Part 4, Strategy

Why growth is not a strategy and what charging point operators should do instead

Introduction: From the Growth Question to Responsibility

In charging infrastructure, a simple logic dominates: More locations. More stations. More coverage. But growth is not a strategy. It is an outcome—or a risk.

The real strategic question is not: „How do we grow?“ but: „What obligation do we have to the customers who trust us?“

Because growth is not a right. It is an obligation to the customers who, through their return visits, signal that capacity is lacking. It is therefore the responsibility to grow only where we can deliver predictability, reliability, and stability.

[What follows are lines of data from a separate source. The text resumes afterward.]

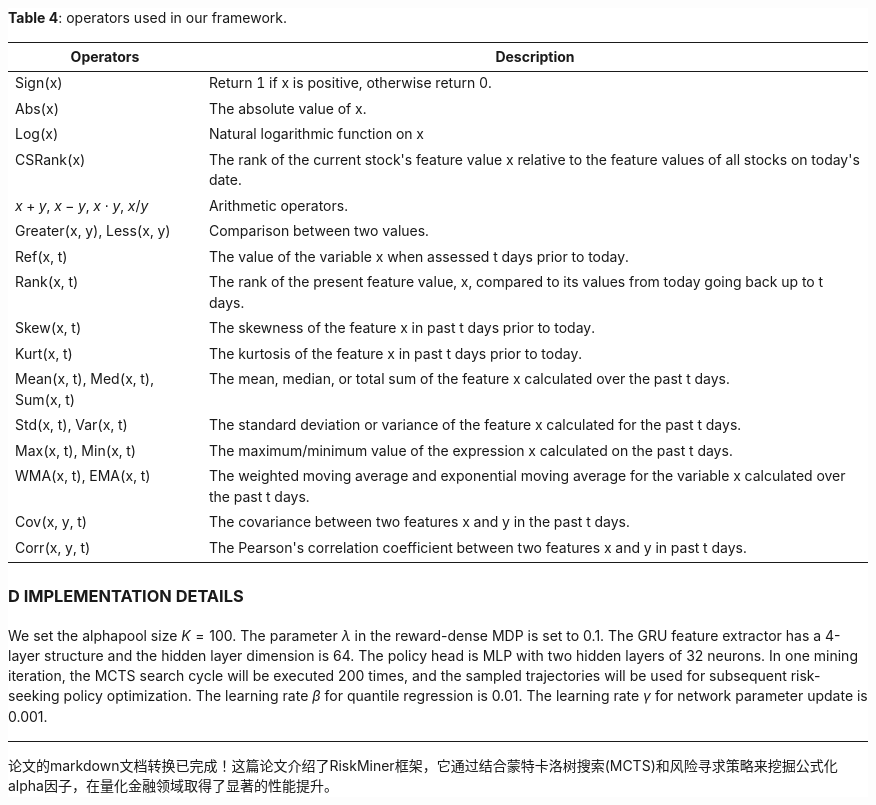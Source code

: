 **Table 4**: operators used in our framework.

| Operators | Description |
|-----------|-------------|
| Sign(x) | Return 1 if x is positive, otherwise return 0. |
| Abs(x) | The absolute value of x. |
| Log(x) | Natural logarithmic function on x |
| CSRank(x) | The rank of the current stock's feature value x relative to the feature values of all stocks on today's date. |
| $x + y$, $x - y$, $x \cdot y$, $x/y$ | Arithmetic operators. |
| Greater(x, y), Less(x, y) | Comparison between two values. |
| Ref(x, t) | The value of the variable x when assessed t days prior to today. |
| Rank(x, t) | The rank of the present feature value, x, compared to its values from today going back up to t days. |
| Skew(x, t) | The skewness of the feature x in past t days prior to today. |
| Kurt(x, t) | The kurtosis of the feature x in past t days prior to today. |
| Mean(x, t), Med(x, t), Sum(x, t) | The mean, median, or total sum of the feature x calculated over the past t days. |
| Std(x, t), Var(x, t) | The standard deviation or variance of the feature x calculated for the past t days. |
| Max(x, t), Min(x, t) | The maximum/minimum value of the expression x calculated on the past t days. |
| WMA(x, t), EMA(x, t) | The weighted moving average and exponential moving average for the variable x calculated over the past t days. |
| Cov(x, y, t) | The covariance between two features x and y in the past t days. |
| Corr(x, y, t) | The Pearson's correlation coefficient between two features x and y in past t days. |

### D IMPLEMENTATION DETAILS

We set the alphapool size $K = 100$. The parameter $\lambda$ in the reward-dense MDP is set to 0.1. The GRU feature extractor has a 4-layer structure and the hidden layer dimension is 64. The policy head is MLP with two hidden layers of 32 neurons. In one mining iteration, the MCTS search cycle will be executed 200 times, and the sampled trajectories will be used for subsequent risk-seeking policy optimization. The learning rate $\beta$ for quantile regression is 0.01. The learning rate $\gamma$ for network parameter update is 0.001.

---

论文的markdown文档转换已完成！这篇论文介绍了RiskMiner框架，它通过结合蒙特卡洛树搜索(MCTS)和风险寻求策略来挖掘公式化alpha因子，在量化金融领域取得了显著的性能提升。

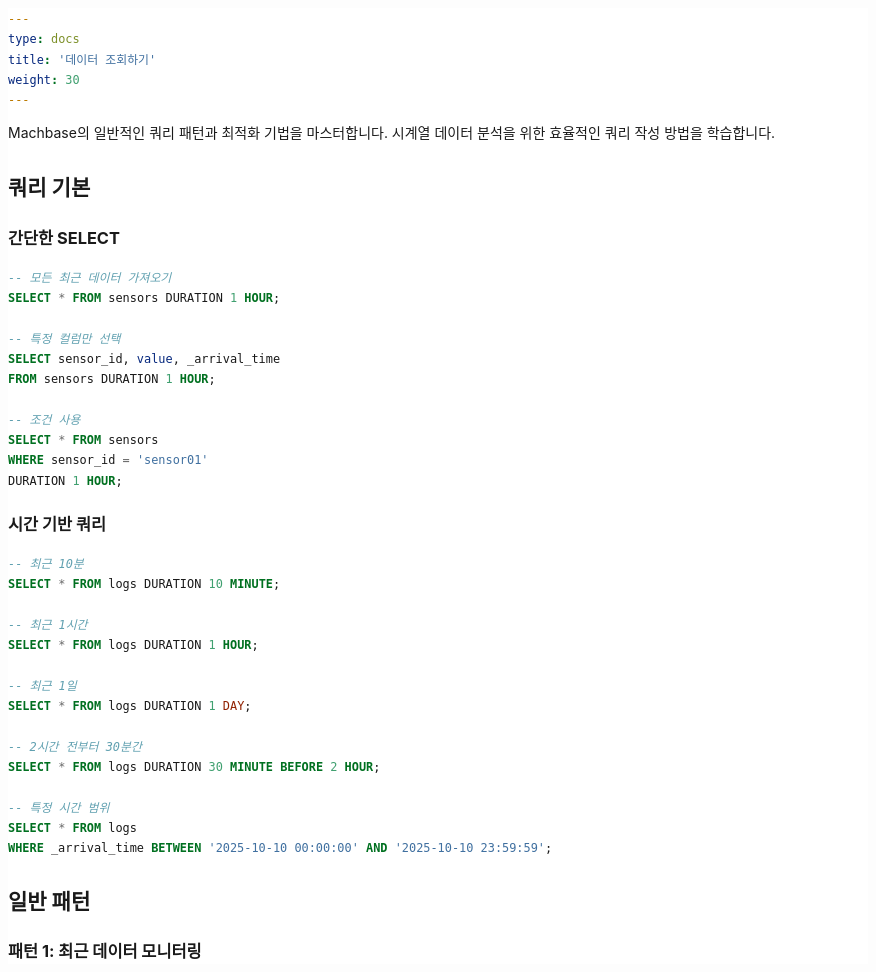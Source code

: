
 ```yaml
---
type: docs
title: '데이터 조회하기'
weight: 30
---
```


Machbase의 일반적인 쿼리 패턴과 최적화 기법을 마스터합니다. 시계열 데이터 분석을 위한 효율적인 쿼리 작성 방법을 학습합니다.

## 쿼리 기본

### 간단한 SELECT

```sql
-- 모든 최근 데이터 가져오기
SELECT * FROM sensors DURATION 1 HOUR;

-- 특정 컬럼만 선택
SELECT sensor_id, value, _arrival_time
FROM sensors DURATION 1 HOUR;

-- 조건 사용
SELECT * FROM sensors
WHERE sensor_id = 'sensor01'
DURATION 1 HOUR;
```

### 시간 기반 쿼리

```sql
-- 최근 10분
SELECT * FROM logs DURATION 10 MINUTE;

-- 최근 1시간
SELECT * FROM logs DURATION 1 HOUR;

-- 최근 1일
SELECT * FROM logs DURATION 1 DAY;

-- 2시간 전부터 30분간
SELECT * FROM logs DURATION 30 MINUTE BEFORE 2 HOUR;

-- 특정 시간 범위
SELECT * FROM logs
WHERE _arrival_time BETWEEN '2025-10-10 00:00:00' AND '2025-10-10 23:59:59';
```

## 일반 패턴

### 패턴 1: 최근 데이터 모니터링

In a market driven by fixed costs, trust, and utilization, unreflected growth is not expansion. It is vulnerability.

Why „more locations“ is not the answer

In the first three parts, we saw: Trust → Return visits → Usage → Utilization → Profitability.

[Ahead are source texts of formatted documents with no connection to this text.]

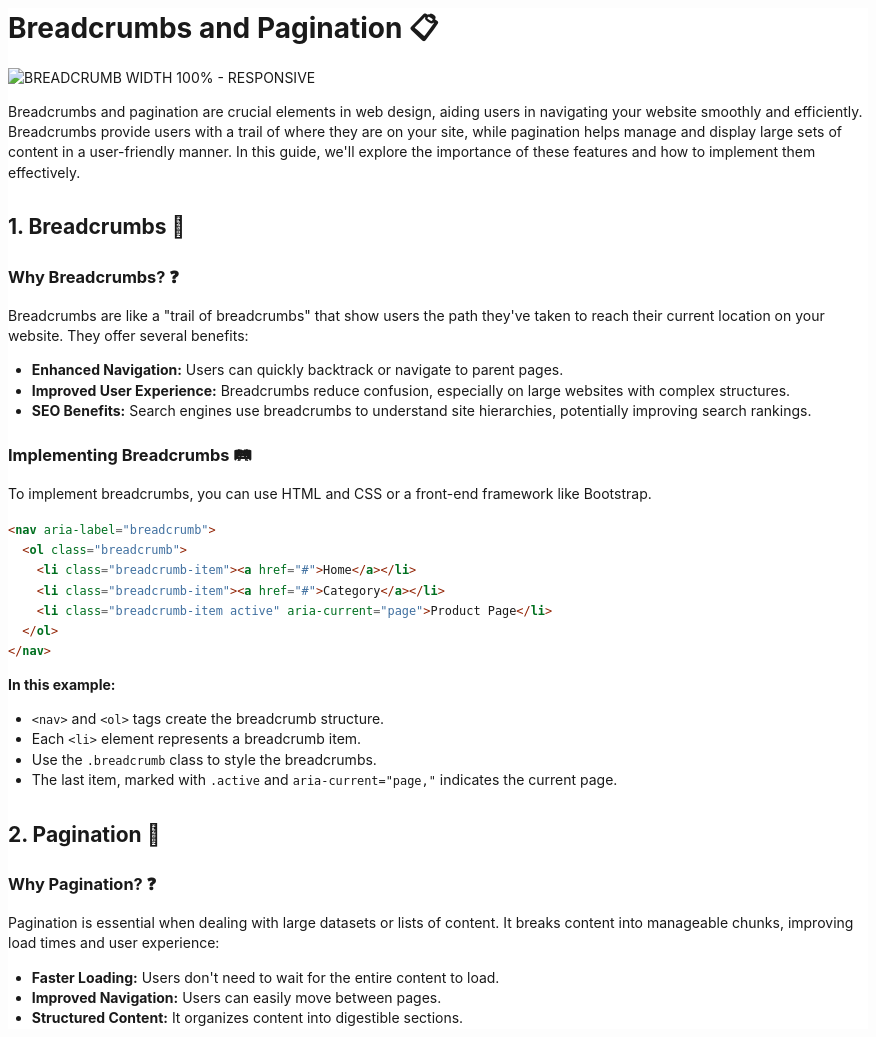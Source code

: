 #  **Breadcrumbs and Pagination** 📋

![BREADCRUMB WIDTH 100% - RESPONSIVE](https://webartdevelopers.com/blog/wp-content/uploads/2021/07/bootstrap-breadcrumb-width-responsive.png)

Breadcrumbs and pagination are crucial elements in web design, aiding users in navigating your website smoothly and efficiently. Breadcrumbs provide users with a trail of where they are on your site, while pagination helps manage and display large sets of content in a user-friendly manner. In this guide, we'll explore the importance of these features and how to implement them effectively.

## 1. Breadcrumbs 📂

### Why Breadcrumbs? ❓

Breadcrumbs are like a "trail of breadcrumbs" that show users the path they've taken to reach their current location on your website. They offer several benefits:

-   **Enhanced Navigation:** Users can quickly backtrack or navigate to parent pages.
-   **Improved User Experience:** Breadcrumbs reduce confusion, especially on large websites with complex structures.
-   **SEO Benefits:** Search engines use breadcrumbs to understand site hierarchies, potentially improving search rankings.

### Implementing Breadcrumbs 🛤️

To implement breadcrumbs, you can use HTML and CSS or a front-end framework like Bootstrap.

``` html
<nav aria-label="breadcrumb">
  <ol class="breadcrumb">
    <li class="breadcrumb-item"><a href="#">Home</a></li>
    <li class="breadcrumb-item"><a href="#">Category</a></li>
    <li class="breadcrumb-item active" aria-current="page">Product Page</li>
  </ol>
</nav>
```

**In this example:**

-   `<nav>` and `<ol>` tags create the breadcrumb structure.
-   Each `<li>` element represents a breadcrumb item.
-   Use the `.breadcrumb` class to style the breadcrumbs.
-   The last item, marked with `.active` and `aria-current="page,"` indicates the current page.

## 2. Pagination 📅

### Why Pagination? ❓

Pagination is essential when dealing with large datasets or lists of content. It breaks content into manageable chunks, improving load times and user experience:

-   **Faster Loading:** Users don't need to wait for the entire content to load.
-   **Improved Navigation:** Users can easily move between pages.
-   **Structured Content:** It organizes content into digestible sections.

  • Growth without this chain is blind. Because:
  • More locations increase fixed costs.
  • More charging points increase idle costs.

More coverage increases complexity. None of this automatically increases trust. A provider with few locations and high return rates is economically stronger than a provider with widespread presence and an empty network.

Growth without differentiation dilutes quality. And diluted quality destroys return visits.

The structural vulnerability

The market is reaching a tipping point. Fixed costs remain, even if prices fall. Users no longer compare just tariffs, but systems. Capital is not interested in charging points, but in utilization. The central question is: „Can we build trust faster than our fixed costs rise?“ Those who cannot answer this question will not fail because they are too small, but because they have become too broad, too fragmented, and too unclear.

Commodity or infrastructure

A central misconception is: „Electricity is a commodity. Therefore, price decides.“ This is only half true. Electricity is a commodity. Charging is not. Because no one buys electricity to manually pour it into their car. No one trades in kilowatt-hours. They trade in:

  • Accessibility
  • Availability
  • Reliability
  • System integration
  • Predictability

Charging is already a service. It is an infrastructural provision for direct use. If charging were a commodity, everyone would strive purely for margin increases. The fact that everyone is seeking utilization is proof to me: It is not a commodity market. It is an infrastructure system.

Differentiation in the supposed commodity market

Even in classic commodity markets, price is never the only deciding factor. Two prominent examples:

  • Gas is not only evaluated by its molecules, but also by origin, security, contract, and delivery stability.
  • Cobalt is not only judged by purity, but also by ethics, availability, and supply chain risk.

Wherever supply becomes critical, differentiation features emerge that can be monetized. In charging, some of these features are obvious, others need to be developed. Here is a list of obvious features:

Differentiation featureMonetization potential
Start guaranteePremium rates for reliability
Seamless operationHigher utilization, lower support costs
Location qualityPartnerships (e.g., supermarkets, employers)
Vehicle integrationPlug & Charge, subscription models
Price consistencyCustomer loyalty
System availability under loadGrid stability as a unique selling point

A low-cost strategy would also be possible. But only with: A radically different cost structure, A radically reduced performance promise, Deliberate simplification, Extreme utilization.

As long as this path does not exist, only one strategy remains viable: Differentiation through trust.

The obligation to grow, not the right

This is the actual strategic core. Growth is not a goal. Growth is an obligation. This obligation applies to:

  • Users who show return visits
  • Customers who expect predictability
  • Partners who need system stability
  • Investors who demand sustainable cash flows

The real question is not: „How do we grow faster?“ but: „Where are we allowed to grow without destroying trust?“ Because every new location multiplies:

  • Quality variation
  • Troubleshooting effort
  • System complexity
  • Probability of friction

Growth without system maturity is not progress. It is an accelerator for instability.

The direct lever

It is a rather sobering truth. You cannot directly optimize utilization. You can:

  • Change prices
  • Do marketing
  • Build locations
  • Develop apps

But: The only way to directly increase utilization is if you drive there yourself and plug in. Everything else only works indirectly through trust, through return visits, through usage. This is not an opinion. This is system logic.

Bridge to the conclusion of the series

Charging infrastructure does not scale through technology. Not through price. Not through expansion. It scales through trust.

The market will sort itself out and defragment in the coming years. Not by size, not by capital, not by speed. But by one single question:

„Who deserves that users return?“


Key statements

  • Growth is not a right, but a responsibility to trusting customers.
  • „More locations“ is not a strategy – it is a risk without a moat.
  • Charging is not a commodity, but an infrastructural service with differentiation potential.
  • The fact that everyone talks about utilization proves: Margin is not the lever – trust is.
  • Low cost is only possible with a radically different structure – currently, there is no viable path.
  • The only direct lever for utilization is physical use – everything else works through trust.
  • Differentiation through trust is the only sustainable protection against price wars and fragmentation.
  • Growth must be earned – through system maturity, not through speed.